[Source material — start]
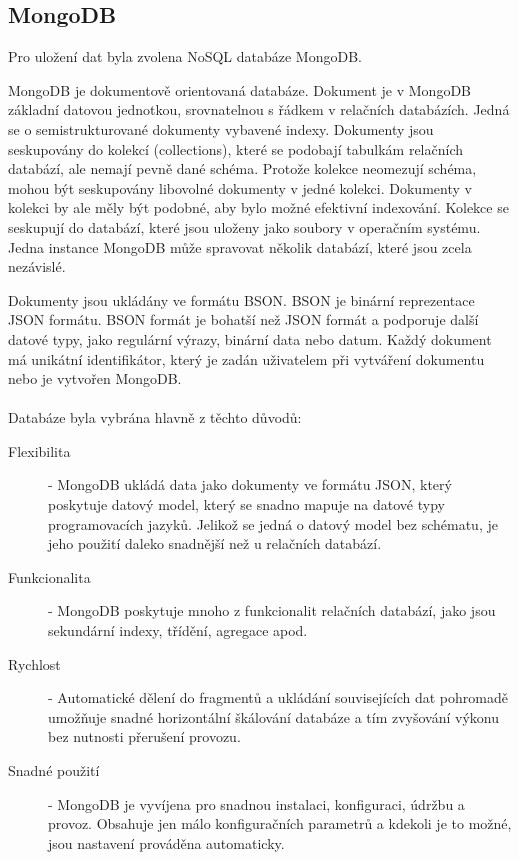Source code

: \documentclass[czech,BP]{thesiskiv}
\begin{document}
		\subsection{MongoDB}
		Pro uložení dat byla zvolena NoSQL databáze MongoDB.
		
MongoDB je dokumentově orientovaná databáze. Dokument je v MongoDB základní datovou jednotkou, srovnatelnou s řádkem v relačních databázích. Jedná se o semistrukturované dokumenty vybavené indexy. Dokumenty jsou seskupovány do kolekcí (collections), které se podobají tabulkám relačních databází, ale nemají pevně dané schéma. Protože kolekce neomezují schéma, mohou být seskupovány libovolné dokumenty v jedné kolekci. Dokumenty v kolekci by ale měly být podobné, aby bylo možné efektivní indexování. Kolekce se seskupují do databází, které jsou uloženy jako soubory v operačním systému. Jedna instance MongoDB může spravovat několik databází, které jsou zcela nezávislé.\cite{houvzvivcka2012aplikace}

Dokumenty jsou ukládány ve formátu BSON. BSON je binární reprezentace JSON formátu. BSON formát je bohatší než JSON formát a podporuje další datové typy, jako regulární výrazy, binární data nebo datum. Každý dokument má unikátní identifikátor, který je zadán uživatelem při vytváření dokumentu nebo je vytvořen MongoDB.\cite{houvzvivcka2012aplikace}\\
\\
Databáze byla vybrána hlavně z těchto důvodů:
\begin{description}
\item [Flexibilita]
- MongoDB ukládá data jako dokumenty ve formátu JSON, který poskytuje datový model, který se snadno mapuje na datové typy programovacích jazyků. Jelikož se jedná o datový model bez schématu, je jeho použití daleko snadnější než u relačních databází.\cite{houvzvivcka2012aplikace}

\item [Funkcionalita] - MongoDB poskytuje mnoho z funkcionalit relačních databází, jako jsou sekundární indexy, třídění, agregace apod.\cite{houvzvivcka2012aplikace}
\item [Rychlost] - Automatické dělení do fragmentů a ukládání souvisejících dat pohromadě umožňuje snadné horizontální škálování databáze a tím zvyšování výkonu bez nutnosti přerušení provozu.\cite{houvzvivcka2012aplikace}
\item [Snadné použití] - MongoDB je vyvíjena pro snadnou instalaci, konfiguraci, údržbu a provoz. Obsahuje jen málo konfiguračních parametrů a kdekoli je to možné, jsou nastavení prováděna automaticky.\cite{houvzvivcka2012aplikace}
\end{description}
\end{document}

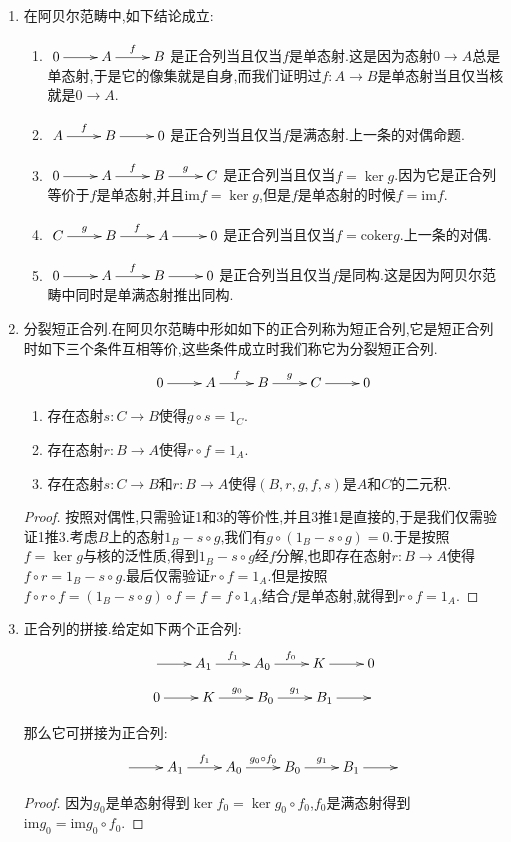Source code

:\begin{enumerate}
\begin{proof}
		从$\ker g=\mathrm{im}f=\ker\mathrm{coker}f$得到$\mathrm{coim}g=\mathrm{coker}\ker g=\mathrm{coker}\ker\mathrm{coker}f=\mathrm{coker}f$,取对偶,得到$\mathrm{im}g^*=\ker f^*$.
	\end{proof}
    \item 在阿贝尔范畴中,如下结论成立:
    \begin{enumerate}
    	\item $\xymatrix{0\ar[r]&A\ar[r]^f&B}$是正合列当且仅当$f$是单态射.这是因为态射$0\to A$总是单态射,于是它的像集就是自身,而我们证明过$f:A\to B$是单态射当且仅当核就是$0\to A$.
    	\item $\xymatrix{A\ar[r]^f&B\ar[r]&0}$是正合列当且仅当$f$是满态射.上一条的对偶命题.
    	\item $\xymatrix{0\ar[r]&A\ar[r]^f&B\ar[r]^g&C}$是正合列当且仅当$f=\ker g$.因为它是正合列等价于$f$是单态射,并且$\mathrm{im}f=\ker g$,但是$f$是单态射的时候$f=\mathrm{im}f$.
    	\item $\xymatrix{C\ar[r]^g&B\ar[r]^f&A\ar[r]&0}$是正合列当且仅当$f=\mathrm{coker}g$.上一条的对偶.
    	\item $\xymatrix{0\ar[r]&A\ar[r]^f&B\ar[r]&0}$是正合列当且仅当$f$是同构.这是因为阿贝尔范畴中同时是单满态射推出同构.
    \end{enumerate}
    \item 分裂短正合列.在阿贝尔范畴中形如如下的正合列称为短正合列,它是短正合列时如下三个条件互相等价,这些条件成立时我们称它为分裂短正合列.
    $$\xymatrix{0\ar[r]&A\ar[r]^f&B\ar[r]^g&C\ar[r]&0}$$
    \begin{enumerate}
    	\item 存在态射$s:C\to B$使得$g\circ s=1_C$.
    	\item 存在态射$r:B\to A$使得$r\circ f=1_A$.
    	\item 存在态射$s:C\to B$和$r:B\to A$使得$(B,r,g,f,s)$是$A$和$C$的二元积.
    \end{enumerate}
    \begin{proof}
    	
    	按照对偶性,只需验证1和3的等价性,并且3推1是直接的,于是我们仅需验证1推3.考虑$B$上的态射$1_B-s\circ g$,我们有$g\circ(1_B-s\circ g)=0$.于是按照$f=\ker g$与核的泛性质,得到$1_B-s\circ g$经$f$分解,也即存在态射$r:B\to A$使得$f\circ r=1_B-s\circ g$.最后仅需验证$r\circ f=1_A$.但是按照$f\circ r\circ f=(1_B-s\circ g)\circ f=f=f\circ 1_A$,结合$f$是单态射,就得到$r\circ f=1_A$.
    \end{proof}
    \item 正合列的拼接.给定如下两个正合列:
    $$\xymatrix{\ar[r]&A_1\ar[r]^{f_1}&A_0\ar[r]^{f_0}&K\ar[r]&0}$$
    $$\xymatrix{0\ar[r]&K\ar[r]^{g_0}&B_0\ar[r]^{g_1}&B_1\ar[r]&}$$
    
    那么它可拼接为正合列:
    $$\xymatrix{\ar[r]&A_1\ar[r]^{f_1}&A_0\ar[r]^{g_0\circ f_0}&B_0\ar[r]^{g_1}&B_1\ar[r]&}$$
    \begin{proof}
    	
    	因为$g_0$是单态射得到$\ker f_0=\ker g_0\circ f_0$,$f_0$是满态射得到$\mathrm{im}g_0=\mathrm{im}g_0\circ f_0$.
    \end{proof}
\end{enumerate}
[Source material — finish]
[Source material — start]
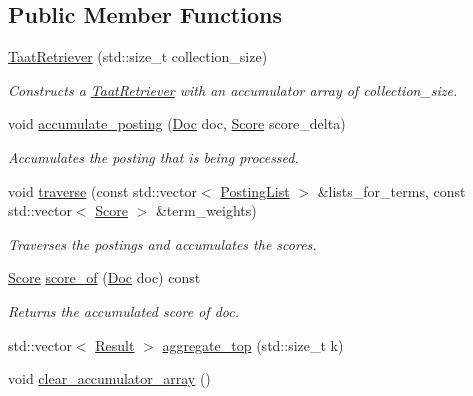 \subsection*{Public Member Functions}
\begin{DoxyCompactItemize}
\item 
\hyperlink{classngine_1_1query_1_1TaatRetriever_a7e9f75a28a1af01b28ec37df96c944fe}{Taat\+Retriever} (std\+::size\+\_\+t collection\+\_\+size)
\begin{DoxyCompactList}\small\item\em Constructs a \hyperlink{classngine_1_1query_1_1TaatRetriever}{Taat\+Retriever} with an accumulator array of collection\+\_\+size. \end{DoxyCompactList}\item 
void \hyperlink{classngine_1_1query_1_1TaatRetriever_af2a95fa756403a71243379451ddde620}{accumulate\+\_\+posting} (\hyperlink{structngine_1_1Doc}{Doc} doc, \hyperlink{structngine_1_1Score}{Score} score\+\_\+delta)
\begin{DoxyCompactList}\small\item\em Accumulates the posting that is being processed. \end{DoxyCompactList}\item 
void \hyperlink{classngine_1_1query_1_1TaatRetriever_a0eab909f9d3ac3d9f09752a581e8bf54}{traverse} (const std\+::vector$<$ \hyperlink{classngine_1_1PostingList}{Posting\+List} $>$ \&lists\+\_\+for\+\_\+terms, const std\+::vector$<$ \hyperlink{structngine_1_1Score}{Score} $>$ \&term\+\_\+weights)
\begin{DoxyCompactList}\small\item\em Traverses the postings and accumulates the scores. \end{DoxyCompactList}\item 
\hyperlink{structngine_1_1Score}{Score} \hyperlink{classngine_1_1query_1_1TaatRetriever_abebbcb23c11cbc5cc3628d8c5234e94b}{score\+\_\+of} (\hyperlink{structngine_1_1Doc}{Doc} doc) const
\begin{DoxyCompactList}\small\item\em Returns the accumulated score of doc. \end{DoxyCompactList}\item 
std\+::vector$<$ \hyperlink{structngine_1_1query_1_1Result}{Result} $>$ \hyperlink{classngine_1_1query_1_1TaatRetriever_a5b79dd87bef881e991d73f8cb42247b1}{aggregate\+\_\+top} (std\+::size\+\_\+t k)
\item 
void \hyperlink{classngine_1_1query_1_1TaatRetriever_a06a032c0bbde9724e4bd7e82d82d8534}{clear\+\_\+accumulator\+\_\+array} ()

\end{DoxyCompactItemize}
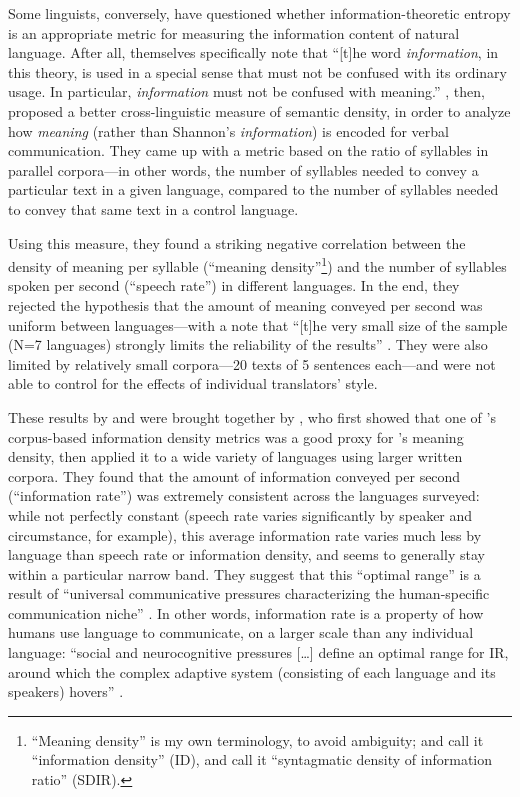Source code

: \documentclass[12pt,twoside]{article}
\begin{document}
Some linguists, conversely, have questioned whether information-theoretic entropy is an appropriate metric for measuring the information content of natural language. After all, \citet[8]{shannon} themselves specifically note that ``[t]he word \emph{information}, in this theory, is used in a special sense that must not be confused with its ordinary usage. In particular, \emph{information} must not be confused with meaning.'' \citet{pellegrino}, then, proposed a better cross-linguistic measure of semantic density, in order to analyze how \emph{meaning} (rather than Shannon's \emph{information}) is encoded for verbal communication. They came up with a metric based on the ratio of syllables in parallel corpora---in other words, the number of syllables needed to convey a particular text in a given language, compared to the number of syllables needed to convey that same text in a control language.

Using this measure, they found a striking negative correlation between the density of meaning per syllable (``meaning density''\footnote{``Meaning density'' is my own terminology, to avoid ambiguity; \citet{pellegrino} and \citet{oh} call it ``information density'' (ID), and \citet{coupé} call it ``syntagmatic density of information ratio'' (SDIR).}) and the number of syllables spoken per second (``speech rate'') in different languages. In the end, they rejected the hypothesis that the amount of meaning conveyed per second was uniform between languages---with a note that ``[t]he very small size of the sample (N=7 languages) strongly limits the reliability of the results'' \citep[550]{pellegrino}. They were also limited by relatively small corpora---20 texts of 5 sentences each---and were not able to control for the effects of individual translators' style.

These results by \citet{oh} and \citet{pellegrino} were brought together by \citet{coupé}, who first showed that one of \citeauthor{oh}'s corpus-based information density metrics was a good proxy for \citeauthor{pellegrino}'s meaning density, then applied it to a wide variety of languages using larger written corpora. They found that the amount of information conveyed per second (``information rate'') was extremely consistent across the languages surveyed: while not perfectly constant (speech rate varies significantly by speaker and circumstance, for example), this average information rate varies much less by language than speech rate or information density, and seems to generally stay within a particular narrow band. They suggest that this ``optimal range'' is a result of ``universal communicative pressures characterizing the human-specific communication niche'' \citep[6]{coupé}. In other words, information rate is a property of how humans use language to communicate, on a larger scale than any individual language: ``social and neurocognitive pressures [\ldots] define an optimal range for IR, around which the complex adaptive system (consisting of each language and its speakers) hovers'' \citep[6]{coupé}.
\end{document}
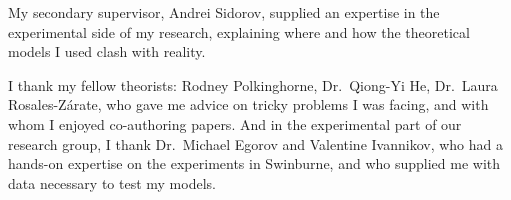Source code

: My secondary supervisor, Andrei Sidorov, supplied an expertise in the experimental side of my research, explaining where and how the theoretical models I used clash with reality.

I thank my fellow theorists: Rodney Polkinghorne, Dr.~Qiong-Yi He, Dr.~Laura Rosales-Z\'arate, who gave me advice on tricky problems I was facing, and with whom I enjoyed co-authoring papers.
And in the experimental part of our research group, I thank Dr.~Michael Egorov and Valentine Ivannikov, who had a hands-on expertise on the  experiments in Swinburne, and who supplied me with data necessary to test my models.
[Source material — finish]
Look at the records above. Copy every line where the string "vector" occurs.

> Exercise output:
void \hyperlink{classngine_1_1query_1_1TaatRetriever_a0eab909f9d3ac3d9f09752a581e8bf54}{traverse} (const std\+::vector$<$ \hyperlink{classngine_1_1PostingList}{Posting\+List} $>$ \&lists\+\_\+for\+\_\+terms, const std\+::vector$<$ \hyperlink{structngine_1_1Score}{Score} $>$ \&term\+\_\+weights)
std\+::vector$<$ \hyperlink{structngine_1_1query_1_1Result}{Result} $>$ \hyperlink{classngine_1_1query_1_1TaatRetriever_a5b79dd87bef881e991d73f8cb42247b1}{aggregate\+\_\+top} (std\+::size\+\_\+t k)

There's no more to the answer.